John 13:5-9 After that, He (Christ) poured water into a basin and began to wash the disciples' feet, and to wipe them with the towel with which He was girded. 6 Then He came to Simon Peter. And Peter said to Him, "Lord, are You washing my feet?" 7 Jesus answered and said to him, "What I am doing you do not understand now, but you will know after this." 8 Peter said to Him, "You shall never wash my feet!" Jesus answered him, "If I do not wash you, you have no part with Me." 9 Simon Peter said to Him, "Lord, not my feet only, but also my hands and my head!"

Here at the Last Supper, the little stone was hurling himself from one place of instability to another. Peter, the little stone, starts off by asking the Lord if He really knew what He was doing. “You think you’re going to wash my feet?” Then the little stone hurled himself even further without ever giving thought to what he was doing, and said “You will never wash my feet!” Then before he had time to take a deep breath, the little unstable stone hurled himself in exactly the opposite direction. “Well, for crying out, loud! Don’t just wash my feet! Get with it and wash my hands and head. Why not give me a complete bath?” Those weren’t quite the words he used, but that was the intent of what he said. Not exactly the shining example of a solid foundation stone upon which to build the church.

The little stone for throwing lived up to his nickname. In the Garden and at the trial of Christ, Peter continued to show his inability to be a foundation stone.

John 18:10 Then Simon Peter, having a sword, drew it and struck the high priest's servant, and cut off his right ear. The servant's name was Malchus. 11 Then Jesus said to Peter, "Put your sword into the sheath. Shall I not drink the cup which My Father has given Me?" In Luke’s account we are given another bit of information about this situation.
Luke 22:50 And one of them struck the servant of the high priest and cut off his right ear. 51 But Jesus answered and said, "Permit even this." And He touched his ear and healed him.

The little stone, Peter, threw himself at the servant of the high priest. Peter’s aim was so bad that he almost missed the servant entirely, and only cut off his ear. ‘Ol Peter messed up so badly that the Lord had to take time out from His trial and crucifixion, and fix what Peter messed up.

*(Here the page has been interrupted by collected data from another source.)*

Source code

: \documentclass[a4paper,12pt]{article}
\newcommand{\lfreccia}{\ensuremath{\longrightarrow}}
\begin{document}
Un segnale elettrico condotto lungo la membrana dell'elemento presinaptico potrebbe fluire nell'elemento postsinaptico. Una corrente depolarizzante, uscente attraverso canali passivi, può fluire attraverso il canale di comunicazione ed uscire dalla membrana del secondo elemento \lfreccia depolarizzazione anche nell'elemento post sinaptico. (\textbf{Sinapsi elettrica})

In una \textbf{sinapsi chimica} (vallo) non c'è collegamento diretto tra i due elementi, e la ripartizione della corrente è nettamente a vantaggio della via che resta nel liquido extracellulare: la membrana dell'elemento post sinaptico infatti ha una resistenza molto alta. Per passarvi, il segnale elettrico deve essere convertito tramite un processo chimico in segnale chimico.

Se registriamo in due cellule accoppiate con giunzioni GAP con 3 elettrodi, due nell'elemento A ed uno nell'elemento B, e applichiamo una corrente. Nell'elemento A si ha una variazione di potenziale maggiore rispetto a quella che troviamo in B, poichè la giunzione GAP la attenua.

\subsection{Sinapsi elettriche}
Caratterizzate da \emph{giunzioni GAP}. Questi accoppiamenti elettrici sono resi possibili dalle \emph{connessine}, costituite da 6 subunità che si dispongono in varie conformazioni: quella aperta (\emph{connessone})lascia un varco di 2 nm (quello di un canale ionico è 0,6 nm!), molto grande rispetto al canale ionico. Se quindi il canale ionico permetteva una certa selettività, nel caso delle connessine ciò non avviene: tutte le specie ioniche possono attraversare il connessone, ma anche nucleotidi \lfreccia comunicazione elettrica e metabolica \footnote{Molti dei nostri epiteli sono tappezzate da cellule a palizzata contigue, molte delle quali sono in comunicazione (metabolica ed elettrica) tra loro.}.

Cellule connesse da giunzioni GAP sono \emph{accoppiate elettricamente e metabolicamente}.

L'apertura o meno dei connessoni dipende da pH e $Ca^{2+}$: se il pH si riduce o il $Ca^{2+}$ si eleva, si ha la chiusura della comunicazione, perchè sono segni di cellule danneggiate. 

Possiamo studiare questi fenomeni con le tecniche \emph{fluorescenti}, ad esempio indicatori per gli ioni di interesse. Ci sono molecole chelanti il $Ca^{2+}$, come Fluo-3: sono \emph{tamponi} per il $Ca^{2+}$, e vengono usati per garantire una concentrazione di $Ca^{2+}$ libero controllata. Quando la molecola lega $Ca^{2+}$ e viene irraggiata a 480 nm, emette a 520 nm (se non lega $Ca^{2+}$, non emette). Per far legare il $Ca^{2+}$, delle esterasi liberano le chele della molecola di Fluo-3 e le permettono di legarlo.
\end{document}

You would think that by this time Simon Peter would have learned something and stop being the flighty little stone, but he didn’t.

Mark 14:66-72 Now as Peter was below in the courtyard, one of the servant girls of the high priest came. 67 And when she saw Peter warming himself, she looked at him and said, "You also were with Jesus of Nazareth." 68 But he denied it, saying, "I neither know nor understand what you are saying." And he went out on the porch, and a rooster crowed. 69 And the servant girl saw him again, and began to say to those who stood by, "This is one of them." 70 But he denied it again. And a little later those who stood by said to Peter again, "Surely you are one of them; for you are a Galilean, and your speech shows it." 71 But he began to curse and swear, "I do not know this Man of whom you speak!" 72 And a second time the rooster crowed. And Peter called to mind the word that Jesus had said to him, "Before the rooster crows twice, you will deny Me three times." And when he thought about it, he wept.

After the ear fracas, the little stone threw himself from the frying pan into the fire at the trial of Christ. It sure doesn’t seem like this little stone is suited to be a foundation stone for the church to built upon.

Even after the resurrection of Christ, Peter, the little stone was throwing himself into other very unstable situations.

John 21:1-7 After these things Jesus showed Himself again to the disciples at the Sea of Tiberias, and in this way He showed Himself: 2 Simon Peter, Thomas called Didymus, Nathanael of Cana in Galilee, the sons of Zebedee, and two others of His disciples were together. 3 Simon Peter said to them, "I am going fishing." They said to him, "We are going with you also." They went out and immediately got into the boat, and that night they caught nothing. 4 But when the morning had now come, Jesus stood on the shore; yet the disciples did not know that it was Jesus. 5 Then Jesus said to them, "Children, have you any food?" They answered Him, "No." 6 And He said to them, "Cast the net on the right side of the boat, and you will find some." So they cast, and now they were not able to draw it in because of the multitude of fish. 7 Therefore that disciple whom Jesus loved said to Peter, "It is the Lord!" Now when Simon Peter heard that it was the Lord, he put on his outer garment (for he had removed it), and plunged into the sea.
John 21:15-18 So when they had eaten breakfast, Jesus said to Simon Peter, "Simon, son of Jonah, do you love Me more than these?" He said to Him, "Yes, Lord; You know that I love You." He said to him, "Feed My lambs." 16 He said to him again a second time, "Simon, son of Jonah, do you love Me?" He said to Him, "Yes, Lord; You know that I love You." He said to him, "Tend My sheep." 17 He said to him the third time, "Simon, son of Jonah, do you love Me?" Peter was grieved because He said to him the third time, "Do you love Me?" And he said to Him, "Lord, You know all things; You know that I love You." Jesus said to him, "Feed My sheep. 18 "Most assuredly, I say to you, when you were younger, you girded yourself and walked where you wished; but when you are old, you will stretch out your hands, and another will gird you and carry you where you do not wish."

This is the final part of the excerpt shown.